START TASK INPUT
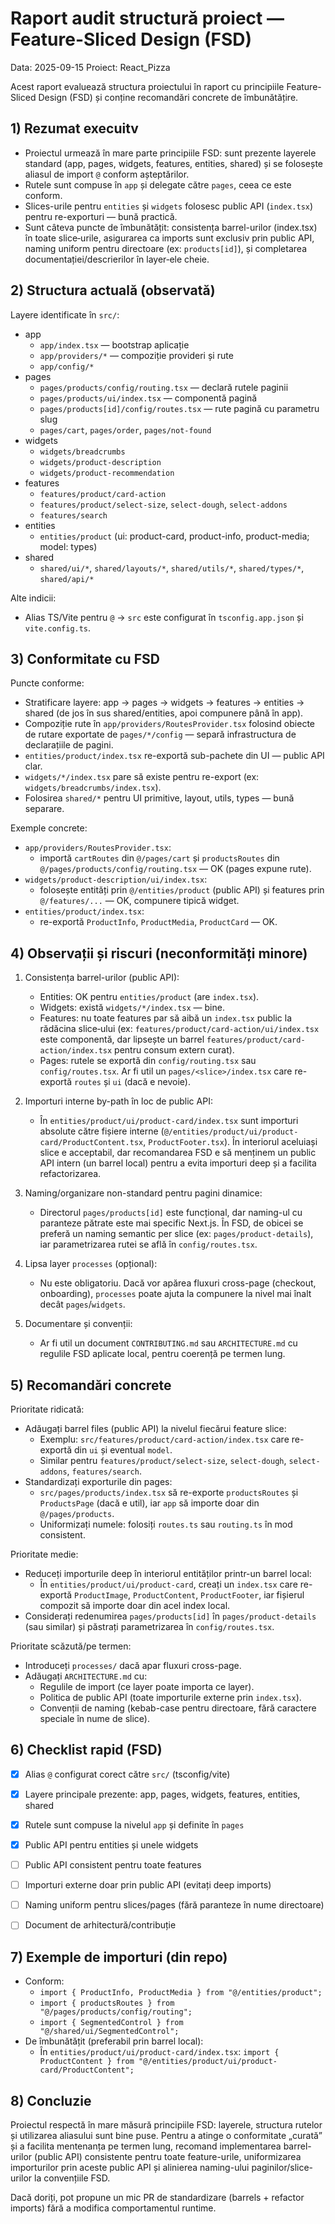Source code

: # Raport audit structură proiect — Feature-Sliced Design (FSD)

Data: 2025-09-15
Proiect: React_Pizza

Acest raport evaluează structura proiectului în raport cu principiile Feature-Sliced Design (FSD) și conține recomandări concrete de îmbunătățire.


## 1) Rezumat execuitv
- Proiectul urmează în mare parte principiile FSD: sunt prezente layerele standard (app, pages, widgets, features, entities, shared) și se folosește aliasul de import `@` conform așteptărilor.
- Rutele sunt compuse în `app` și delegate către `pages`, ceea ce este conform.
- Slices-urile pentru `entities` și `widgets` folosesc public API (`index.tsx`) pentru re-exporturi — bună practică.
- Sunt câteva puncte de îmbunătățit: consistența barrel-urilor (index.tsx) în toate slice‑urile, asigurarea ca imports sunt exclusiv prin public API, naming uniform pentru directoare (ex: `products[id]`), și completarea documentației/descrierilor în layer‑ele cheie.


## 2) Structura actuală (observată)
Layere identificate în `src/`:
- app
  - `app/index.tsx` — bootstrap aplicație
  - `app/providers/*` — compoziție provideri și rute
  - `app/config/*`
- pages
  - `pages/products/config/routing.tsx` — declară rutele paginii
  - `pages/products/ui/index.tsx` — componentă pagină
  - `pages/products[id]/config/routes.tsx` — rute pagină cu parametru slug
  - `pages/cart`, `pages/order`, `pages/not-found`
- widgets
  - `widgets/breadcrumbs`
  - `widgets/product-description`
  - `widgets/product-recommendation`
- features
  - `features/product/card-action`
  - `features/product/select-size`, `select-dough`, `select-addons`
  - `features/search`
- entities
  - `entities/product` (ui: product-card, product-info, product-media; model: types)
- shared
  - `shared/ui/*`, `shared/layouts/*`, `shared/utils/*`, `shared/types/*`, `shared/api/*`

Alte indicii:
- Alias TS/Vite pentru `@` → `src` este configurat în `tsconfig.app.json` și `vite.config.ts`.


## 3) Conformitate cu FSD
Puncte conforme:
- Stratificare layere: app → pages → widgets → features → entities → shared (de jos în sus shared/entities, apoi compunere până în app).
- Compoziție rute în `app/providers/RoutesProvider.tsx` folosind obiecte de rutare exportate de `pages/*/config` — separă infrastructura de declarațiile de pagini.
- `entities/product/index.tsx` re-exportă sub-pachete din UI — public API clar.
- `widgets/*/index.tsx` pare să existe pentru re-export (ex: `widgets/breadcrumbs/index.tsx`).
- Folosirea `shared/*` pentru UI primitive, layout, utils, types — bună separare.

Exemple concrete:
- `app/providers/RoutesProvider.tsx`:
  - importă `cartRoutes` din `@/pages/cart` și `productsRoutes` din `@/pages/products/config/routing.tsx` — OK (pages expune rute).
- `widgets/product-description/ui/index.tsx`:
  - folosește entități prin `@/entities/product` (public API) și features prin `@/features/...` — OK, compunere tipică widget.
- `entities/product/index.tsx`:
  - re-exportă `ProductInfo`, `ProductMedia`, `ProductCard` — OK.


## 4) Observații și riscuri (neconformități minore)
1. Consistența barrel-urilor (public API):
   - Entities: OK pentru `entities/product` (are `index.tsx`).
   - Widgets: există `widgets/*/index.tsx` — bine.
   - Features: nu toate features par să aibă un `index.tsx` public la rădăcina slice‑ului (ex: `features/product/card-action/ui/index.tsx` este componentă, dar lipsește un barrel `features/product/card-action/index.tsx` pentru consum extern curat).
   - Pages: rutele se exportă din `config/routing.tsx` sau `config/routes.tsx`. Ar fi util un `pages/<slice>/index.tsx` care re-exportă `routes` și `ui` (dacă e nevoie).

2. Importuri interne by-path în loc de public API:
   - În `entities/product/ui/product-card/index.tsx` sunt importuri absolute către fișiere interne (`@/entities/product/ui/product-card/ProductContent.tsx`, `ProductFooter.tsx`). În interiorul aceluiași slice e acceptabil, dar recomandarea FSD e să menținem un public API intern (un barrel local) pentru a evita importuri deep și a facilita refactorizarea.

3. Naming/organizare non-standard pentru pagini dinamice:
   - Directorul `pages/products[id]` este funcțional, dar naming-ul cu paranteze pătrate este mai specific Next.js. În FSD, de obicei se preferă un naming semantic per slice (ex: `pages/product-details`), iar parametrizarea rutei se află în `config/routes.tsx`.

4. Lipsa layer `processes` (opțional):
   - Nu este obligatoriu. Dacă vor apărea fluxuri cross-page (checkout, onboarding), `processes` poate ajuta la compunere la nivel mai înalt decât `pages`/`widgets`.

5. Documentare și convenții:
   - Ar fi util un document `CONTRIBUTING.md` sau `ARCHITECTURE.md` cu regulile FSD aplicate local, pentru coerență pe termen lung.


## 5) Recomandări concrete
Prioritate ridicată:
- Adăugați barrel files (public API) la nivelul fiecărui feature slice:
  - Exemplu: `src/features/product/card-action/index.tsx` care re-exportă din `ui` și eventual `model`.
  - Similar pentru `features/product/select-size`, `select-dough`, `select-addons`, `features/search`.
- Standardizați exporturile din pages:
  - `src/pages/products/index.tsx` să re-exporte `productsRoutes` și `ProductsPage` (dacă e util), iar `app` să importe doar din `@/pages/products`.
  - Uniformizați numele: folosiți `routes.ts` sau `routing.ts` în mod consistent.

Prioritate medie:
- Reduceți importurile deep în interiorul entităților printr-un barrel local:
  - În `entities/product/ui/product-card`, creați un `index.tsx` care re-exportă `ProductImage`, `ProductContent`, `ProductFooter`, iar fișierul compozit să importe doar din acel index local.
- Considerați redenumirea `pages/products[id]` în `pages/product-details` (sau similar) și păstrați parametrizarea în `config/routes.tsx`.

Prioritate scăzută/pe termen:
- Introduceți `processes/` dacă apar fluxuri cross-page.
- Adăugați `ARCHITECTURE.md` cu:
  - Regulile de import (ce layer poate importa ce layer).
  - Politica de public API (toate importurile externe prin `index.tsx`).
  - Convenții de naming (kebab-case pentru directoare, fără caractere speciale în nume de slice).


## 6) Checklist rapid (FSD)
- [x] Alias `@` configurat corect către `src/` (tsconfig/vite)
- [x] Layere principale prezente: app, pages, widgets, features, entities, shared
- [x] Rutele sunt compuse la nivelul `app` și definite în `pages`
- [x] Public API pentru entities și unele widgets
- [ ] Public API consistent pentru toate features
- [ ] Importuri externe doar prin public API (evitați deep imports)
- [ ] Naming uniform pentru slices/pages (fără paranteze în nume directoare)
- [ ] Document de arhitectură/contribuție


## 7) Exemple de importuri (din repo)
- Conform:
  - `import { ProductInfo, ProductMedia } from "@/entities/product";`
  - `import { productsRoutes } from "@/pages/products/config/routing";`
  - `import { SegmentedControl } from "@/shared/ui/SegmentedControl";`
- De îmbunătățit (preferabil prin barrel local):
  - În `entities/product/ui/product-card/index.tsx`: `import { ProductContent } from "@/entities/product/ui/product-card/ProductContent";`


## 8) Concluzie
Proiectul respectă în mare măsură principiile FSD: layerele, structura rutelor și utilizarea aliasului sunt bine puse. Pentru a atinge o conformitate „curată” și a facilita mentenanța pe termen lung, recomand implementarea barrel-urilor (public API) consistente pentru toate feature-urile, uniformizarea importurilor prin aceste public API și alinierea naming-ului paginilor/slice-urilor la convențiile FSD.

Dacă doriți, pot propune un mic PR de standardizare (barrels + refactor imports) fără a modifica comportamentul runtime.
END TASK INPUT
* DIRECTIONS FOR THIS TASK
Return, with no change at all, every line in the entries above from the line containing "este funcțional, dar" through the line containing "- Adăugați barrel".

* SOLUTION FOR THIS EXERCISE
   - Directorul `pages/products[id]` este funcțional, dar naming-ul cu paranteze pătrate este mai specific Next.js. În FSD, de obicei se preferă un naming semantic per slice (ex: `pages/product-details`), iar parametrizarea rutei se află în `config/routes.tsx`.

4. Lipsa layer `processes` (opțional):
   - Nu este obligatoriu. Dacă vor apărea fluxuri cross-page (checkout, onboarding), `processes` poate ajuta la compunere la nivel mai înalt decât `pages`/`widgets`.

5. Documentare și convenții:
   - Ar fi util un document `CONTRIBUTING.md` sau `ARCHITECTURE.md` cu regulile FSD aplicate local, pentru coerență pe termen lung.


## 5) Recomandări concrete
Prioritate ridicată:
- Adăugați barrel files (public API) la nivelul fiecărui feature slice:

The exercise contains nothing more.